Whenever a line below includes the word "faculty", copy that line.

[Source data]
:::

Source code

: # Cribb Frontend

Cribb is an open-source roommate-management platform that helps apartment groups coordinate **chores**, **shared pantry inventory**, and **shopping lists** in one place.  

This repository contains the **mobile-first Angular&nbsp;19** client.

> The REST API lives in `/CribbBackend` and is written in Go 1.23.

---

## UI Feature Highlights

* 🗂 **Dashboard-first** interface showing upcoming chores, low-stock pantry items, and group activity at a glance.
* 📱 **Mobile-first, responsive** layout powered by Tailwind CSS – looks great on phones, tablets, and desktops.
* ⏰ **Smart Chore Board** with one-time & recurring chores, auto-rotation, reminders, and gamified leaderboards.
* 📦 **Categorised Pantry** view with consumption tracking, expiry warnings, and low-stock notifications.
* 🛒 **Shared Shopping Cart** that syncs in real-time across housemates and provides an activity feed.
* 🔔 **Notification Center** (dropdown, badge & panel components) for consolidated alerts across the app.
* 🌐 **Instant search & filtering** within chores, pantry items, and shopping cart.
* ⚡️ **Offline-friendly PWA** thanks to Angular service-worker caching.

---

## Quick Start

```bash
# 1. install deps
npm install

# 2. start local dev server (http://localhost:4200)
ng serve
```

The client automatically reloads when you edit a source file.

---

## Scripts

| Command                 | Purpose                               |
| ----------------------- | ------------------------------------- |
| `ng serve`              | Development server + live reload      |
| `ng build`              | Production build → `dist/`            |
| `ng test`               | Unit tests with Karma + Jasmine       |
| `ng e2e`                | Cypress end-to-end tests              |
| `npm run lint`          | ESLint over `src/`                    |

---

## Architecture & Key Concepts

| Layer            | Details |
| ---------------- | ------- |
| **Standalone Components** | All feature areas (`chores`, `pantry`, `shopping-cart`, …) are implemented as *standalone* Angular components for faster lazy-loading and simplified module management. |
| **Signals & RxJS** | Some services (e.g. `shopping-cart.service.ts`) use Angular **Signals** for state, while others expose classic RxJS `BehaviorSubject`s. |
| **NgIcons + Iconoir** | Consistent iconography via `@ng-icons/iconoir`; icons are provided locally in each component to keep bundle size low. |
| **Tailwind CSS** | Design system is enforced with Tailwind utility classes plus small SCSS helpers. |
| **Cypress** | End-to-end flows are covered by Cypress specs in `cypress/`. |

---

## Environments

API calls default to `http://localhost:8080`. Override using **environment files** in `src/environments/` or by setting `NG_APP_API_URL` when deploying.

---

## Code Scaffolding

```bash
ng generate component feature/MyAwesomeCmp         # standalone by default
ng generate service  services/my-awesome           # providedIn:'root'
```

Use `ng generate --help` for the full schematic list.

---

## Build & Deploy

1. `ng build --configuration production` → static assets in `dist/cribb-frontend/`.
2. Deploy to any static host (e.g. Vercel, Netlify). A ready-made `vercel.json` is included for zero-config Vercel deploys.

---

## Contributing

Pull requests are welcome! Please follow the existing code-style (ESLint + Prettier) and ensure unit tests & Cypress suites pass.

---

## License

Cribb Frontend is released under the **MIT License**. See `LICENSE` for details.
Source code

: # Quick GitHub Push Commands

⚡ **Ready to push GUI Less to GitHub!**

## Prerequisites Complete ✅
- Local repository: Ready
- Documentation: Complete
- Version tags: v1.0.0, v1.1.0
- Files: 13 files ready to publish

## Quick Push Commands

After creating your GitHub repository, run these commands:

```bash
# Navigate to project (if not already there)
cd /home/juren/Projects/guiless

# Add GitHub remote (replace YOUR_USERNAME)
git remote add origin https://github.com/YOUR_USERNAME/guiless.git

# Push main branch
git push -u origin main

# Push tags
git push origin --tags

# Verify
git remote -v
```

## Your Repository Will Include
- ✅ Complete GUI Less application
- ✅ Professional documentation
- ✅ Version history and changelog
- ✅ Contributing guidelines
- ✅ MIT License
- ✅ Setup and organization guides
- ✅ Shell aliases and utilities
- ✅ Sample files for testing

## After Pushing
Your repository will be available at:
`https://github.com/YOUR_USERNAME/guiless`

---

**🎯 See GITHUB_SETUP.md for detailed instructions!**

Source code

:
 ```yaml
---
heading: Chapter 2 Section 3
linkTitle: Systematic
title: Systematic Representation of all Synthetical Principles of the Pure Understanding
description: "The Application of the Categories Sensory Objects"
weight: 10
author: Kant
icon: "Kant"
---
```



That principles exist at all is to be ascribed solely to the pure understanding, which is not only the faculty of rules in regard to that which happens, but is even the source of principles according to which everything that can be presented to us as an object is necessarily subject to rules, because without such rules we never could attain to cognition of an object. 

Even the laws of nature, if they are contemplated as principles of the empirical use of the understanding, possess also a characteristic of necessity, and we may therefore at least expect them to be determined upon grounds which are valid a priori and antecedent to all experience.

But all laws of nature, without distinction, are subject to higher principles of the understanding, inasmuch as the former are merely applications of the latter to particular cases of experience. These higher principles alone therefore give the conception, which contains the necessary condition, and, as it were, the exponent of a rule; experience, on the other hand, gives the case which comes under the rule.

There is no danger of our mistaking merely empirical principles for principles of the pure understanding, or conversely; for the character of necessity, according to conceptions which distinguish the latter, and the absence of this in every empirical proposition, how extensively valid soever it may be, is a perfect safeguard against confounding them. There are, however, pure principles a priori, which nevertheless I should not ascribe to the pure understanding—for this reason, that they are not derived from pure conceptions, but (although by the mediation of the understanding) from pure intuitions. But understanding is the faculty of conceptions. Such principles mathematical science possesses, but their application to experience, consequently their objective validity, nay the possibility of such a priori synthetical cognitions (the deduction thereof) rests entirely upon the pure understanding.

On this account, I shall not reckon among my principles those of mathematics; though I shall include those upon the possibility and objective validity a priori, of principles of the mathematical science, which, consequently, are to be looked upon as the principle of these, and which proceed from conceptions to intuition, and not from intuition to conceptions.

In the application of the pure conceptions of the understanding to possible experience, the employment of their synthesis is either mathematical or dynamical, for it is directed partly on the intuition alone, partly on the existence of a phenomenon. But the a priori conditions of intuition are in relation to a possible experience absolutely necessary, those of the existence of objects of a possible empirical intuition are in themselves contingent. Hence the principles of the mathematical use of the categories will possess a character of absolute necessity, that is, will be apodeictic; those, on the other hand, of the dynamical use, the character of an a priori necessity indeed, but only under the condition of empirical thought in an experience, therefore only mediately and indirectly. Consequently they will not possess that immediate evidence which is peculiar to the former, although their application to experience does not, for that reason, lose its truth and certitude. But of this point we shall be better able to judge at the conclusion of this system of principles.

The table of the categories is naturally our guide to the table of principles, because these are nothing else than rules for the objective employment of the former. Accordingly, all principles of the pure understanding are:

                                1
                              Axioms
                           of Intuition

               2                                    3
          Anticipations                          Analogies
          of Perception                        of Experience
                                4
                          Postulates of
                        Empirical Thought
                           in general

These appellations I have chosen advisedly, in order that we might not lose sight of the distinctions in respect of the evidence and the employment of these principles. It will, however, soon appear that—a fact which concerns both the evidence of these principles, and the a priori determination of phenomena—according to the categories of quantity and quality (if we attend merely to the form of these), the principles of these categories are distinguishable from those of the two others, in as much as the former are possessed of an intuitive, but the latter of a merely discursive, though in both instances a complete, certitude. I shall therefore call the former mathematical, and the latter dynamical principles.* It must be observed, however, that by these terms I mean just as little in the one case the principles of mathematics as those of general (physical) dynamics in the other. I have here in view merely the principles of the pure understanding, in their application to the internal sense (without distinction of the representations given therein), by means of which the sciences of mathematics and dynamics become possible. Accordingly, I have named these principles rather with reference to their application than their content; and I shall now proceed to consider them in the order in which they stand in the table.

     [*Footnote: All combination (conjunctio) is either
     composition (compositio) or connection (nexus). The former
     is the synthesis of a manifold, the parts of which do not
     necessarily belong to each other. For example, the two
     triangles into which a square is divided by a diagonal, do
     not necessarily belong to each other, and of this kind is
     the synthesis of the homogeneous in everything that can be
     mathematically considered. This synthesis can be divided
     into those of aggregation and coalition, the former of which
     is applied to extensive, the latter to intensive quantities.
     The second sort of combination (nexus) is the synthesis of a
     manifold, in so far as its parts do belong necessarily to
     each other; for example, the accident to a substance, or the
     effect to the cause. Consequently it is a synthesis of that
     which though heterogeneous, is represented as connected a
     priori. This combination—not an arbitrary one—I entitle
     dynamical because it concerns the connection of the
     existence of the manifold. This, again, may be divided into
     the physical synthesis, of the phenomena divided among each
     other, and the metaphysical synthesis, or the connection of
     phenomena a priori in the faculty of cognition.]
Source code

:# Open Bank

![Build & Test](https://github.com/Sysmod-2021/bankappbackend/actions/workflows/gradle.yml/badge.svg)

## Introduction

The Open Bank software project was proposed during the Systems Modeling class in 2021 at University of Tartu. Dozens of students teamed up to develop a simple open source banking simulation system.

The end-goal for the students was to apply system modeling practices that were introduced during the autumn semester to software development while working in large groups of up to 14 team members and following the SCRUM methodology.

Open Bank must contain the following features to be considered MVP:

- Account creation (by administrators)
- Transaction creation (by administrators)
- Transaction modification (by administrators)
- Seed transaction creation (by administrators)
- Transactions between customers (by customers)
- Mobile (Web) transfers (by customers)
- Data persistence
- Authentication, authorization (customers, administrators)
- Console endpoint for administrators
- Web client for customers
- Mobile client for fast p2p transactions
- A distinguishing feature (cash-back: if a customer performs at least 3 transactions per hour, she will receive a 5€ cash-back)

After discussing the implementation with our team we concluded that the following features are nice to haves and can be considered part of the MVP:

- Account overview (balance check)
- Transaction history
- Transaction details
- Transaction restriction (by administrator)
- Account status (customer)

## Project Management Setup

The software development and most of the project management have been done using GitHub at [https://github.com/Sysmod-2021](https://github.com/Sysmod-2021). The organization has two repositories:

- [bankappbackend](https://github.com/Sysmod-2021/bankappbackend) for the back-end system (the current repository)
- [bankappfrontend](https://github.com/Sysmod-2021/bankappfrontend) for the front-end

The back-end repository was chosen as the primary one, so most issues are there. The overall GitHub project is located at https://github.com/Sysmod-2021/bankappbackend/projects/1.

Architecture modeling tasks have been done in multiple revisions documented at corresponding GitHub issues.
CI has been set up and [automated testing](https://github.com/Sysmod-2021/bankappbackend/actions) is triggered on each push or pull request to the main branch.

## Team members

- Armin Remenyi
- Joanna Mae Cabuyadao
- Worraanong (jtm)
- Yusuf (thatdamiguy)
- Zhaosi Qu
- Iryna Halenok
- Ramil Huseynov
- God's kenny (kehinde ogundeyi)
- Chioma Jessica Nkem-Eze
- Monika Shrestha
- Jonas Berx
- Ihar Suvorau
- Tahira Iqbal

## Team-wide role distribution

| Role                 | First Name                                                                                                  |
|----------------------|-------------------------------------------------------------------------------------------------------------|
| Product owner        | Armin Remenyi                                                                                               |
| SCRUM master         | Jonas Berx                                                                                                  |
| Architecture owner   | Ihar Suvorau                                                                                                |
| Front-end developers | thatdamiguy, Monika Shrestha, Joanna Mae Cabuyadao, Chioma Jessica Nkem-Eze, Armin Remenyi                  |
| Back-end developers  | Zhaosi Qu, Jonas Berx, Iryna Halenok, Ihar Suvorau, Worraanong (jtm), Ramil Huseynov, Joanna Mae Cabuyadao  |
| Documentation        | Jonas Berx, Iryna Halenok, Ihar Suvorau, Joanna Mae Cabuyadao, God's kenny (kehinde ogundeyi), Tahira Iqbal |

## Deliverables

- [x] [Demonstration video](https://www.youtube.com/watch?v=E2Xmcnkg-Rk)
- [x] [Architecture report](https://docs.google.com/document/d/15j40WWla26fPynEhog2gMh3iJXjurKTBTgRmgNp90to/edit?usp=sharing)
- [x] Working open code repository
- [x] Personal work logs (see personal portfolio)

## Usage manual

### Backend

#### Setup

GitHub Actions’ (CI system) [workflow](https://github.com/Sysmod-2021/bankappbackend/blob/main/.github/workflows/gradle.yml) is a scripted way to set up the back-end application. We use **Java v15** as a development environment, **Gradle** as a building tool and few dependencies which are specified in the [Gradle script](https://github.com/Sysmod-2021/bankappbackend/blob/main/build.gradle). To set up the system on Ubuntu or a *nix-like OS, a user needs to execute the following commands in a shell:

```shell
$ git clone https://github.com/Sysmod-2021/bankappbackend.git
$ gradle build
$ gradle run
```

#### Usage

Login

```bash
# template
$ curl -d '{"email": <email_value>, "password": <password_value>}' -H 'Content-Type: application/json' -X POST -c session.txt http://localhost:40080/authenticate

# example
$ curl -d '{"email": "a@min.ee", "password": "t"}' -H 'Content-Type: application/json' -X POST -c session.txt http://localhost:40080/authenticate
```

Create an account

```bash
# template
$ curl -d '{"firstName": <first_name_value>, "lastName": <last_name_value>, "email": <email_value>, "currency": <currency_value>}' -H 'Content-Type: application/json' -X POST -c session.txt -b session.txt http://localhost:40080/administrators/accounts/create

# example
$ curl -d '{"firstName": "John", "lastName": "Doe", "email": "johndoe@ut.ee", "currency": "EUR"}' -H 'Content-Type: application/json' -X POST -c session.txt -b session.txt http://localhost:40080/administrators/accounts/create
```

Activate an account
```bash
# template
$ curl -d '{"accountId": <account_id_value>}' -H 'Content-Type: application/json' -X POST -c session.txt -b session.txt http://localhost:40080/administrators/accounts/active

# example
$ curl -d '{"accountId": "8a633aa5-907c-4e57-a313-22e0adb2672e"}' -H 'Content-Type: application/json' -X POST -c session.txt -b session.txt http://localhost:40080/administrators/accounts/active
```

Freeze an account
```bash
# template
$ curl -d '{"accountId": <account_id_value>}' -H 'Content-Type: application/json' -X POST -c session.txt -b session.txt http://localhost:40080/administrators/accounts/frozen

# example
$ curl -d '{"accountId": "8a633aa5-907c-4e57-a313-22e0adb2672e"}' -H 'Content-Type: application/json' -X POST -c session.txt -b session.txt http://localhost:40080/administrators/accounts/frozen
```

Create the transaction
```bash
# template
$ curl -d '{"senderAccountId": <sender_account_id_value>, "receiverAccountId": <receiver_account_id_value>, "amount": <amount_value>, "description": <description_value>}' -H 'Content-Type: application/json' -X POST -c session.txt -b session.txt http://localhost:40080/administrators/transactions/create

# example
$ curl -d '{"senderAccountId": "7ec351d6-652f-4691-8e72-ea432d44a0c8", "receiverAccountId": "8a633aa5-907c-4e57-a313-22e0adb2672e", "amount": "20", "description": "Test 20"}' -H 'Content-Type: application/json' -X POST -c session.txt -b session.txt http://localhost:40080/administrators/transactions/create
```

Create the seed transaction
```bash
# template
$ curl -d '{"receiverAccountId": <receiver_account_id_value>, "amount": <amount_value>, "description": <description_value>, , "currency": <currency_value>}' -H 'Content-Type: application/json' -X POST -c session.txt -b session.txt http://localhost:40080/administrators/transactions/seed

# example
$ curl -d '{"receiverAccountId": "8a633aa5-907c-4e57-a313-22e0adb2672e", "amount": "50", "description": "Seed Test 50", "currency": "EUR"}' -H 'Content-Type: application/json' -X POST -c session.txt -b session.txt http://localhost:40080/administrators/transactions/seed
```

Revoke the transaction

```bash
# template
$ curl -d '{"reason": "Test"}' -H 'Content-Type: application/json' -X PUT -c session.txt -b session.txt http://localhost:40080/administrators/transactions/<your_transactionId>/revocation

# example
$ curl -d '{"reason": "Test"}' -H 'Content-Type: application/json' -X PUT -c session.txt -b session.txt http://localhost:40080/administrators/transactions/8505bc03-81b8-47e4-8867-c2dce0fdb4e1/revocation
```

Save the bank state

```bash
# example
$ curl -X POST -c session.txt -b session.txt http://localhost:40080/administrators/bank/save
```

:::

■ THE COMPLETED TASK
That principles exist at all is to be ascribed solely to the pure understanding, which is not only the faculty of rules in regard to that which happens, but is even the source of principles according to which everything that can be presented to us as an object is necessarily subject to rules, because without such rules we never could attain to cognition of an object. 
There is no danger of our mistaking merely empirical principles for principles of the pure understanding, or conversely; for the character of necessity, according to conceptions which distinguish the latter, and the absence of this in every empirical proposition, how extensively valid soever it may be, is a perfect safeguard against confounding them. There are, however, pure principles a priori, which nevertheless I should not ascribe to the pure understanding—for this reason, that they are not derived from pure conceptions, but (although by the mediation of the understanding) from pure intuitions. But understanding is the faculty of conceptions. Such principles mathematical science possesses, but their application to experience, consequently their objective validity, nay the possibility of such a priori synthetical cognitions (the deduction thereof) rests entirely upon the pure understanding.
     phenomena a priori in the faculty of cognition.]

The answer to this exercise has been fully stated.